The standard method for showing hierarchical relationships, both inclusive and exclusive, is to use multiple diagrams for modeling those relationships between domain objects and related phenomena. The problem with this is that using multiple diagrams to portray a top-level view can lead to confusion and redundancy. Often, it would be extremely helpful to be able to have a single macro view of the data/objects and all relationships, rather than relying on piecing together multiple micro diagrams to achieve the same effect. It requires a higher level of abstraction to view complex data/objects on a macro level, and unfortunately, as we abstract we also lose detail.

What if there was a way to reduce all relational hierarchy to a single diagram without a significant loss in detail?

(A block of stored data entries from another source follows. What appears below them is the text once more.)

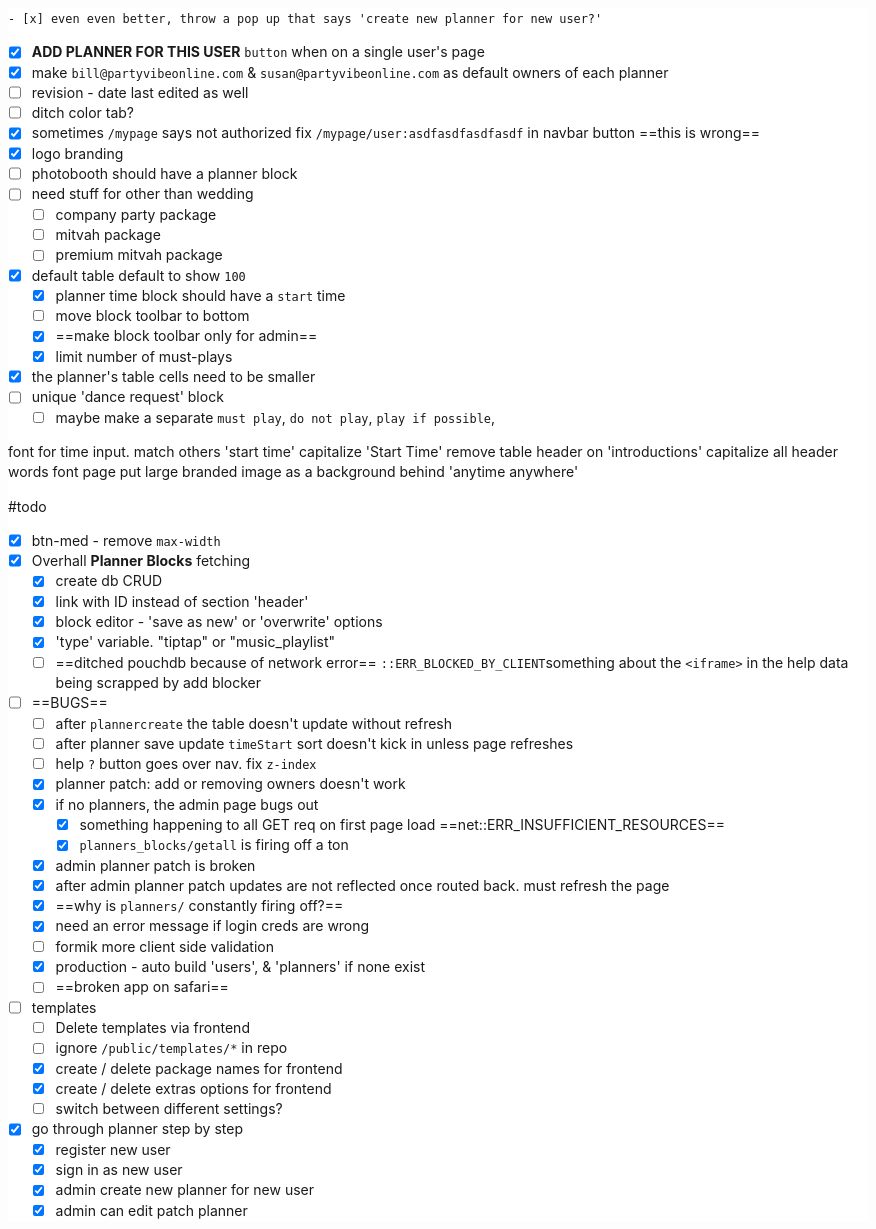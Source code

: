 	- [x] even even better, throw a pop up that says 'create new planner for new user?'
- [x] **ADD PLANNER FOR THIS USER**  `button` when on a single user's page
- [x] make `bill@partyvibeonline.com` & `susan@partyvibeonline.com` as default owners of each planner
- [ ] revision - date last edited as well
- [ ] ditch color tab?
- [x] sometimes `/mypage` says not authorized fix `/mypage/user:asdfasdfasdfasdf` in navbar button ==this is wrong==
- [x] logo branding
- [ ] photobooth should have a planner block
- [ ] need stuff for other than wedding
	- [ ] company party package
	- [ ] mitvah package
	- [ ] premium mitvah package
- [x] default table default to show `100`
  - [x] planner time block should have a `start` time
  - [ ] move block toolbar to bottom
  - [x] ==make block toolbar only for admin==
  - [x] limit number of must-plays 
- [x] the planner's table cells need to be smaller
- [ ] unique 'dance request' block
	- [ ] maybe make a separate `must play`, `do not play`,  `play if possible`, 

font for time input. match others 
'start time' capitalize 'Start Time'
remove table header on 'introductions'
capitalize all header words 
font page put large branded image as a background behind 'anytime anywhere'

#todo 
- [x] btn-med - remove `max-width`
- [x] Overhall **Planner Blocks** fetching
	- [x] create db CRUD
	- [x] link with ID instead of section 'header'
	- [x] block editor - 'save as new' or 'overwrite' options
	- [x] 'type' variable. "tiptap" or "music_playlist"
	- [ ] ==ditched pouchdb because of network error==  `::ERR_BLOCKED_BY_CLIENT`something about the `<iframe>` in the help data being scrapped by add blocker
- [ ] ==BUGS==
	- [ ] after `plannercreate` the table doesn't update without refresh
	- [ ] after planner save update `timeStart` sort doesn't kick in unless page refreshes
	- [ ] help `?` button goes over nav. fix `z-index`
	- [x] planner patch: add or removing owners doesn't work
	- [x] if no planners, the admin page bugs out
		- [x] something happening to all GET req on first page load ==net::ERR_INSUFFICIENT_RESOURCES==
		- [x] `planners_blocks/getall` is firing off a ton
	- [x] admin planner patch is broken
	- [x] after admin planner patch updates are not reflected once routed back. must refresh the page
	- [x] ==why is `planners/` constantly firing off?==
	- [x] need an error message if login creds are wrong
	- [ ] formik more client side validation
	- [x] production - auto build 'users', & 'planners' if none exist
	- [ ] ==broken app on safari==
- [ ] templates
	- [ ] Delete templates via frontend
	- [ ] ignore `/public/templates/*` in repo
	- [x] create / delete package names for frontend
	- [x] create / delete extras options for frontend
	- [ ] switch between different settings?
- [x] go through planner step by step
	- [x] register new user
	- [x] sign in as new user
	- [x] admin create new planner for new user
	- [x] admin can edit patch planner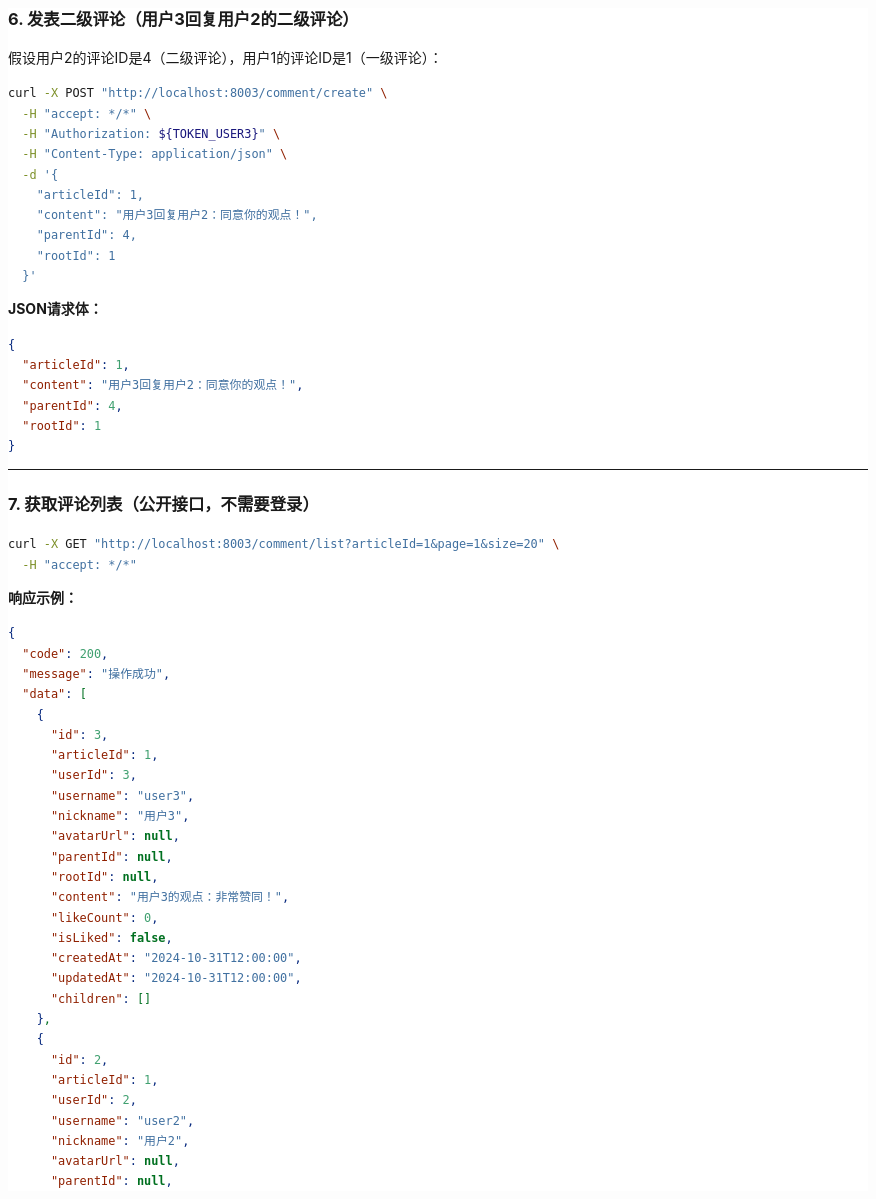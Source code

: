 
### 6. 发表二级评论（用户3回复用户2的二级评论）

假设用户2的评论ID是4（二级评论），用户1的评论ID是1（一级评论）：

```bash
curl -X POST "http://localhost:8003/comment/create" \
  -H "accept: */*" \
  -H "Authorization: ${TOKEN_USER3}" \
  -H "Content-Type: application/json" \
  -d '{
    "articleId": 1,
    "content": "用户3回复用户2：同意你的观点！",
    "parentId": 4,
    "rootId": 1
  }'
```

**JSON请求体：**
```json
{
  "articleId": 1,
  "content": "用户3回复用户2：同意你的观点！",
  "parentId": 4,
  "rootId": 1
}
```

---

### 7. 获取评论列表（公开接口，不需要登录）

```bash
curl -X GET "http://localhost:8003/comment/list?articleId=1&page=1&size=20" \
  -H "accept: */*"
```

**响应示例：**
```json
{
  "code": 200,
  "message": "操作成功",
  "data": [
    {
      "id": 3,
      "articleId": 1,
      "userId": 3,
      "username": "user3",
      "nickname": "用户3",
      "avatarUrl": null,
      "parentId": null,
      "rootId": null,
      "content": "用户3的观点：非常赞同！",
      "likeCount": 0,
      "isLiked": false,
      "createdAt": "2024-10-31T12:00:00",
      "updatedAt": "2024-10-31T12:00:00",
      "children": []
    },
    {
      "id": 2,
      "articleId": 1,
      "userId": 2,
      "username": "user2",
      "nickname": "用户2",
      "avatarUrl": null,
      "parentId": null,
```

I have always been fascinated with data/object visualization and reducing the complexity typically present in that field. I find that there are better ways to represent data/objects and the relationships between them. And so I set out to design a method for a single visualization format; the result is an application I call NuGenObjective OCIDML. That's a mouth-full, but I'll explain.

Introducing NuGenObjective OCIDML

OCIDML stands for Objective Case Interaction Diagram Markup Language. NuGenObjective OCIDML is a domain simulation method I created that drastically reduces the redundancy we commonly see in visualizing data/object relationships. This method provides for a single and simple view of all objects within our domain and their subsequent states, actions and interactions.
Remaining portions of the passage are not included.